→ **Task statement**: In the records below, find the line that contains "## إنشاء حمامات سباحة في الإمارات" and the line that contains "- الصلابة والمتانة". Set down exactly those lines and every line between them, and nothing more.
*** Opening of Data provided ***
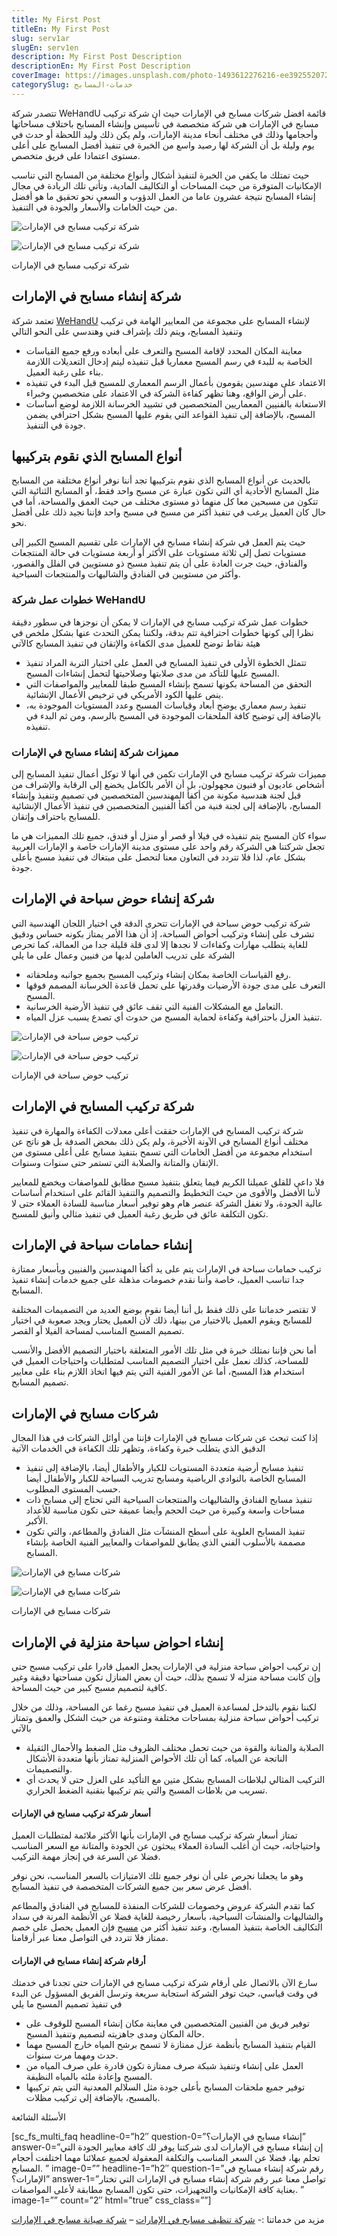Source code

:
 ```yaml
---
title: My First Post
titleEn: My First Post
slug: serv1ar
slugEn: serv1en
description: My First Post Description
descriptionEn: My First Post Description
coverImage: https://images.unsplash.com/photo-1493612276216-ee3925520721?ixlib=rb-4.0.3&ixid=MnwxMjA3fDB8MHxwaG90by1wYWdlfHx8fGVufDB8fHx8&auto=format&fit=crop&w=464&q=80
categorySlug: خدمات-المسابح
---
```


تتصدر شركة WeHandU قائمة افضل شركات مسابح في الإمارات حيث ان شركة تركيب مسابح في الإمارات هي شركة متخصصة في تأسيس وإنشاء المسابح باختلاف مساحاتها وأحجامها وذلك في مختلف أنحاء مدينة الإمارات، ولم يكن ذلك وليد اللحظة أو حدث في يوم وليلة بل أن الشركة لها رصيد واسع من الخبرة في تنفيذ أفضل المسابح على أعلى مستوى اعتمادا على فريق متخصص.

حيث تمتلك ما يكفي من الخبرة لتنفيذ أشكال وأنواع مختلفة من المسابح التي تناسب الإمكانيات المتوفرة من حيث المساحات أو التكاليف المادية، وتأتي تلك الريادة في مجال إنشاء المسابح نتيجة عشرون عاما من العمل الدؤوب و السعي نحو تحقيق ما هو أفضل من حيث الخامات والأسعار والجودة في التنفيذ.

![شركة تركيب مسابح في الإمارات](https://baytalnakhla.com/wp-content/uploads/2022/12/شركة-تركيب-مسابح-في-الإمارات-300x169.jpg)

![شركة تركيب مسابح في الإمارات](https://baytalnakhla.com/wp-content/uploads/2022/12/شركة-تركيب-مسابح-في-الإمارات-300x169.jpg)

شركة تركيب مسابح في الإمارات

## شركة إنشاء مسابح في الإمارات

تعتمد شركة [WeHandU](https://baytalnakhla.com/) لإنشاء المسابح على مجموعة من المعايير الهامة في تركيب وتنفيذ المسابح، ويتم ذلك بإشراف فني وهندسي على النحو التالي

- معاينة المكان المحدد لإقامة المسبح والتعرف على أبعاده ورفع جميع القياسات الخاصة به للبدء في رسم المسبح معماريا قبل تنفيذه ليتم إدخال التعديلات اللازمة بناء على رغبة العميل.
- الاعتماد على مهندسين يقومون بأعمال الرسم المعماري للمسبح قبل البدء في تنفيذه على أرض الواقع، وهنا تظهر كفاءة الشركة في الاعتماد على متخصصين وخبراء.
- الاستعانة بالفنيين المعماريين المتخصصين في تشييد الخرسانة اللازمة لوضع أساسات المسبح، بالإضافة إلى تنفيذ القواعد التي يقوم عليها المسبح بشكل احترافي يضمن جودة في التنفيذ.

## أنواع المسابح الذي نقوم بتركيبها

بالحديث عن أنواع المسابح الذي نقوم بتركيبها تجد أننا نوفر أنواع مختلفة من المسابح مثل المسابح الأحادية أي التي تكون عبارة عن مسبح واحد فقط، أو المسابح الثنائية التي تتكون من مسبحين معا كل منهما ذو مستوى مختلف من حيث العمق والمساحة، أما في حال كان العميل يرغب في تنفيذ أكثر من مسبح في مسبح واحد فإننا نجيد ذلك على أفضل نحو.

حيث يتم العمل في شركة إنشاء مسابح في الإمارات على تقسيم المسبح الكبير إلى مستويات تصل إلى ثلاثة مستويات على الأكثر أو أربعة مستويات في حالة المنتجعات والفنادق، حيث جرت العادة على أن يتم تنفيذ مسبح ذو مستويين في الفلل والقصور، وأكثر من مستويين في الفنادق والشاليهات والمنتجعات السياحية.

### خطوات عمل شركة WeHandU

خطوات عمل شركة تركيب مسابح في الإمارات لا يمكن أن نوجزها في سطور دقيقة نظرا إلى كونها خطوات احترافية تتم بدقة، ولكننا يمكن التحدث عنها بشكل ملخص في هيئة نقاط توضح للعميل مدى الكفاءة والإتقان في تنفيذ المسابح كالآتي

- تتمثل الخطوة الأولى في تنفيذ المسابح في العمل على اختبار التربة المراد تنفيذ المسبح عليها للتأكد من مدى صلابتها وصلاحيتها لتحمل إنشاءات المسبح.
- التحقق من المساحة بكونها تسمح بإنشاء المسبح طبقا للمعايير والمواصفات التي ينص عليها الكود الأمريكي في ترخيص الأعمال الإنشائية.
- تنفيذ رسم معماري يوضح أبعاد وقياسات المسبح وعدد المستويات الموجودة به، بالإضافة إلى توضيح كافة الملحقات الموجودة في المسبح بالرسم، ومن ثم البدء في تنفيذه.

### مميزات شركة إنشاء مسابح في الإمارات

مميزات شركة تركيب مسابح في الإمارات تكمن في أنها لا توكل أعمال تنفيذ المسابح إلى أشخاص عاديون أو فنيون مجهولون، بل أن الأمر بالكامل يخضع إلى الرقابة والإشراف من قبل لجنة هندسية مكونة من أكفأ المهندسين المتخصصين في تصميم وتنفيذ وإنشاء المسابح، بالإضافة إلى لجنة فنية من أكفأ الفنيين المتخصصين في تنفيذ الأعمال الإنشائية للمسابح باحتراف وإتقان.

سواء كان المسبح يتم تنفيذه في فيلا أو قصر أو منزل أو فندق، جميع تلك المميزات هي ما تجعل شركتنا هي الشركة رقم واحد على مستوى مدينة الإمارات خاصة و الإمارات العربية بشكل عام، لذا فلا تتردد في التعاون معنا لتحصل على مبتغاك في تنفيذ مسبح بأعلى جودة.

## شركة إنشاء حوض سباحة في الإمارات

شركة تركيب حوض سباحة في الإمارات تتحرى الدقة في اختيار اللجان الهندسية التي تشرف على إنشاء وتركيب أحواض السباحة، إذ أن هذا الأمر يمتاز بكونه حساس ودقيق للغاية يتطلب مهارات وكفاءات لا نجدها إلا لدى قلة قليلة جدا من العمالة، كما تحرص الشركة على تدريب العاملين لديها من فنيين وعمال على ما يلي

- رفع القياسات الخاصة بمكان إنشاء وتركيب المسبح بجميع جوانبه وملحقاته.
- التعرف على مدى جودة الأرضيات وقدرتها على تحمل قاعدة الخرسانة المصمم فوقها المسبح.
- التعامل مع المشكلات الفنية التي تقف عائق في تنفيذ الأرضية الخرسانية.
- تنفيذ العزل باحترافية وكفاءة لحماية المسبح من حدوث أي تصدع يسبب عزل المياه.

![تركيب حوض سباحة في الإمارات](https://baytalnakhla.com/wp-content/uploads/2022/12/تركيب-حوض-سباحة-في-الإمارات-300x169.jpg)

![تركيب حوض سباحة في الإمارات](https://baytalnakhla.com/wp-content/uploads/2022/12/تركيب-حوض-سباحة-في-الإمارات-300x169.jpg)

تركيب حوض سباحة في الإمارات

## شركة تركيب المسابح في الإمارات

شركة تركيب المسابح في الإمارات حققت أعلى معدلات الكفاءة والمهارة في تنفيذ مختلف أنواع المسابح في الآونة الأخيرة، ولم يكن ذلك بمحض الصدفة بل هو ناتج عن استخدام مجموعة من أفضل الخامات التي تسمح بتنفيذ مسابح على أعلى مستوى من الإتقان والمتانة والصلابة التي تستمر حتى سنوات وسنوات.

فلا داعي للقلق عميلنا الكريم فيما يتعلق بتنفيذ مسبح مطابق للمواصفات ويخضع للمعايير لأننا الأفضل والأقوى من حيث التخطيط والتصميم والتنفيذ القائم على استخدام أساسات عالية الجودة، ولا تغفل الشركة عنصر هام وهو توفير أسعار مناسبة للسادة العملاء حتى لا تكون التكلفة عائق في طريق رغبة العميل في تنفيذ مثالي وأنيق للمسبح.

## إنشاء حمامات سباحة في الإمارات

تركيب حمامات سباحة في الإمارات يتم على يد أكفأ المهندسين والفنيين وبأسعار ممتازة جدا تناسب العميل، خاصة وأننا نقدم خصومات مذهلة على جميع خدمات إنشاء تنفيذ المسابح.

لا تقتصر خدماتنا على ذلك فقط بل أننا أيضا نقوم بوضع العديد من التصميمات المختلفة للمسابح ويقوم العميل بالاختيار من بينها، ذلك لأن العميل يحتار ويجد صعوبة في اختيار تصميم المسبح المناسب لمساحة الفيلا أو القصر.

أما نحن فإننا نمتلك خبرة في مثل تلك الأمور المتعلقة باختيار التصميم الأفضل والأنسب للمساحة، كذلك نعمل على اختيار التصميم المناسب لمتطلبات واحتياجات العميل في استخدام هذا المسبح، أما عن الأمور الفنية التي يتم فيها اتخاذ اللازم بناء على معايير تصميم المسابح.

## شركات مسابح في الإمارات

إذا كنت تبحث عن شركات مسابح في الإمارات فإننا من أوائل الشركات في هذا المجال الدقيق الذي يتطلب خبرة وكفاءة، وتظهر تلك الكفاءة في الخدمات الآتية

- تنفيذ مسابح أرضية متعددة المستويات للكبار والأطفال أيضا، بالإضافة إلى تنفيذ المسابح الخاصة بالنوادي الرياضية ومسابح تدريب السباحة للكبار والأطفال أيضا حسب المستوى المطلوب.
- تنفيذ مسابح الفنادق والشاليهات والمنتجعات السياحية التي تحتاج إلى مسابح ذات مساحات واسعة وكبيرة من حيث الحجم وأيضا عميقة حتى تكون مناسبة للأعداد الأكبر.
- تنفيذ المسابح العلوية على أسطح المنشآت مثل الفنادق والمطاعم، والتي تكون مصممة بالأسلوب الفني الذي يطابق للمواصفات والمعايير الفنية الخاصة بإنشاء المسابح.

![شركات مسابح في الإمارات](https://baytalnakhla.com/wp-content/uploads/2022/12/شركات-مسابح-في-الإمارات-300x169.jpg)

![شركات مسابح في الإمارات](https://baytalnakhla.com/wp-content/uploads/2022/12/شركات-مسابح-في-الإمارات-300x169.jpg)

شركات مسابح في الإمارات

## إنشاء احواض سباحة منزلية في الإمارات

إن تركيب احواض سباحة منزلية في الإمارات يجعل العميل قادرا على تركيب مسبح حتى وإن كانت مساحة منزله لا تسمح بذلك، حيث أن بعض المنازل تكون مساحتها دقيقة وغير كافية لتصميم مسبح كبير من حيث المساحة.

لكننا نقوم بالتدخل لمساعدة العميل في تنفيذ مسبح رغما عن المساحة، وذلك من خلال تركيب أحواض سباحة منزلية بمساحات مختلفة ومتنوعة من حيث الشكل والعمق وتمتاز بالآتي

- الصلابة والمتانة والقوة من حيث تحمل مختلف الظروف مثل الضغط والأحمال الثقيلة الناتجة عن المياه، كما أن تلك الأحواض المنزلية تمتاز بأنها متعددة الأشكال والتصميمات.
- التركيب المثالي لبلاطات المسابح بشكل متين مع التأكيد على العزل حتى لا يحدث أي تسريب من بلاطات المسبح والتي يتم تركيبها بتقنية الضغط الحراري.

#### أسعار شركة تركيب مسابح في الإمارات

تمتاز أسعار شركة تركيب مسابح في الإمارات بأنها الأكثر ملائمة لمتطلبات العميل واحتياجاته، حيث أن أغلب السادة العملاء يبحثون عن الجودة والمتانة مع السعر المناسب فضلا عن السرعة في إنجاز مهمة التركيب.

وهو ما يجعلنا نحرص على أن نوفر جميع تلك الامتيازات بالسعر المناسب، نحن نوفر أفضل عرض سعر بين جميع الشركات المتخصصة في تنفيذ المسابح.

كما تقدم الشركة عروض وخصومات للشركات المنفذة للمسابح في الفنادق والمطاعم والشاليهات والمنشآت السياحية، بأسعار رخيصة للغاية فضلا عن الأنظمة المرنة في سداد التكاليف الخاصة بتنفيذ المسابح، وعند تنفيذ أكثر من [مسبح](https://ar.wikipedia.org/wiki/%D9%85%D8%B3%D8%A8%D8%AD) فإن العميل يحصل على خصم ممتاز فلا تتردد في التواصل معنا عبر أرقامنا.

#### أرقام شركة إنشاء مسابح في الإمارات

سارع الآن بالاتصال على أرقام شركة تركيب مسابح في الإمارات حتى تجدنا في خدمتك في وقت قياسي، حيث توفر الشركة استجابة سريعة وترسل الفريق المسؤول عن البدء في تنفيذ تصميم المسبح ما يلي

- توفير فريق من الفنيين المتخصصين في معاينة مكان إنشاء المسبح للوقوف على حالة المكان ومدى جاهزيته لتصميم وتنفيذ المسبح.
- القيام بتنفيذ المسابح بأنظمة عزل ممتازة لا تسمح برشح المياه خارج المسبح مهما حدث ومهما مرت سنوات.
- العمل على إنشاء وتنفيذ شبكة صرف ممتازة تكون قادرة على صرف المياه من المسبح وإعادة ملئه بالمياه النظيفة.
- توفير جميع ملحقات المسابح بأعلى جودة مثل السلالم المعدنية التي يتم تركيبها بالمسبح، بالإضافة إلى تركيب مظلات.

الأسئلة الشائعة

\[sc_fs_multi_faq headline-0=”h2″ question-0=”إنشاء مسابح في الإمارات؟” answer-0=”إن إنشاء مسابح في الإمارات لدى شركتنا يوفر لك كافة معايير الجودة التي تحلم بها، فضلا عن السعر المناسب والتكلفة المعقولة لجميع عملائنا مهما اختلفت أحجام المسابح. ” image-0=”” headline-1=”h2″ question-1=”رقم شركة إنشاء مسابح في الإمارات؟” answer-1=”تواصل معنا عبر رقم شركة إنشاء مسابح في الإمارات التي تختار بعناية كافة الإمكانيات والتجهيزات، حتى تكون المسابح مطابقة لأعلى المواصفات. ” image-1=”” count=”2″ html=”true” css_class=””\]

مزيد من خدماتنا :- [شركة تنظيف مسابح في الإمارات](https://baytalnakhla.com/swimming-pool-cleaning-in-abu-dhabi/) – [شركة صيانة مسابح في الإمارات](https://baytalnakhla.com/swimming-pool-maintenance-in-abu-dhabi/)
*** Close of Data provided ***
→ **The completed task**:
## إنشاء حمامات سباحة في الإمارات

تركيب حمامات سباحة في الإمارات يتم على يد أكفأ المهندسين والفنيين وبأسعار ممتازة جدا تناسب العميل، خاصة وأننا نقدم خصومات مذهلة على جميع خدمات إنشاء تنفيذ المسابح.

لا تقتصر خدماتنا على ذلك فقط بل أننا أيضا نقوم بوضع العديد من التصميمات المختلفة للمسابح ويقوم العميل بالاختيار من بينها، ذلك لأن العميل يحتار ويجد صعوبة في اختيار تصميم المسبح المناسب لمساحة الفيلا أو القصر.

أما نحن فإننا نمتلك خبرة في مثل تلك الأمور المتعلقة باختيار التصميم الأفضل والأنسب للمساحة، كذلك نعمل على اختيار التصميم المناسب لمتطلبات واحتياجات العميل في استخدام هذا المسبح، أما عن الأمور الفنية التي يتم فيها اتخاذ اللازم بناء على معايير تصميم المسابح.

## شركات مسابح في الإمارات

إذا كنت تبحث عن شركات مسابح في الإمارات فإننا من أوائل الشركات في هذا المجال الدقيق الذي يتطلب خبرة وكفاءة، وتظهر تلك الكفاءة في الخدمات الآتية

- تنفيذ مسابح أرضية متعددة المستويات للكبار والأطفال أيضا، بالإضافة إلى تنفيذ المسابح الخاصة بالنوادي الرياضية ومسابح تدريب السباحة للكبار والأطفال أيضا حسب المستوى المطلوب.
- تنفيذ مسابح الفنادق والشاليهات والمنتجعات السياحية التي تحتاج إلى مسابح ذات مساحات واسعة وكبيرة من حيث الحجم وأيضا عميقة حتى تكون مناسبة للأعداد الأكبر.
- تنفيذ المسابح العلوية على أسطح المنشآت مثل الفنادق والمطاعم، والتي تكون مصممة بالأسلوب الفني الذي يطابق للمواصفات والمعايير الفنية الخاصة بإنشاء المسابح.

![شركات مسابح في الإمارات](https://baytalnakhla.com/wp-content/uploads/2022/12/شركات-مسابح-في-الإمارات-300x169.jpg)

![شركات مسابح في الإمارات](https://baytalnakhla.com/wp-content/uploads/2022/12/شركات-مسابح-في-الإمارات-300x169.jpg)

شركات مسابح في الإمارات

## إنشاء احواض سباحة منزلية في الإمارات

إن تركيب احواض سباحة منزلية في الإمارات يجعل العميل قادرا على تركيب مسبح حتى وإن كانت مساحة منزله لا تسمح بذلك، حيث أن بعض المنازل تكون مساحتها دقيقة وغير كافية لتصميم مسبح كبير من حيث المساحة.

لكننا نقوم بالتدخل لمساعدة العميل في تنفيذ مسبح رغما عن المساحة، وذلك من خلال تركيب أحواض سباحة منزلية بمساحات مختلفة ومتنوعة من حيث الشكل والعمق وتمتاز بالآتي

- الصلابة والمتانة والقوة من حيث تحمل مختلف الظروف مثل الضغط والأحمال الثقيلة الناتجة عن المياه، كما أن تلك الأحواض المنزلية تمتاز بأنها متعددة الأشكال والتصميمات.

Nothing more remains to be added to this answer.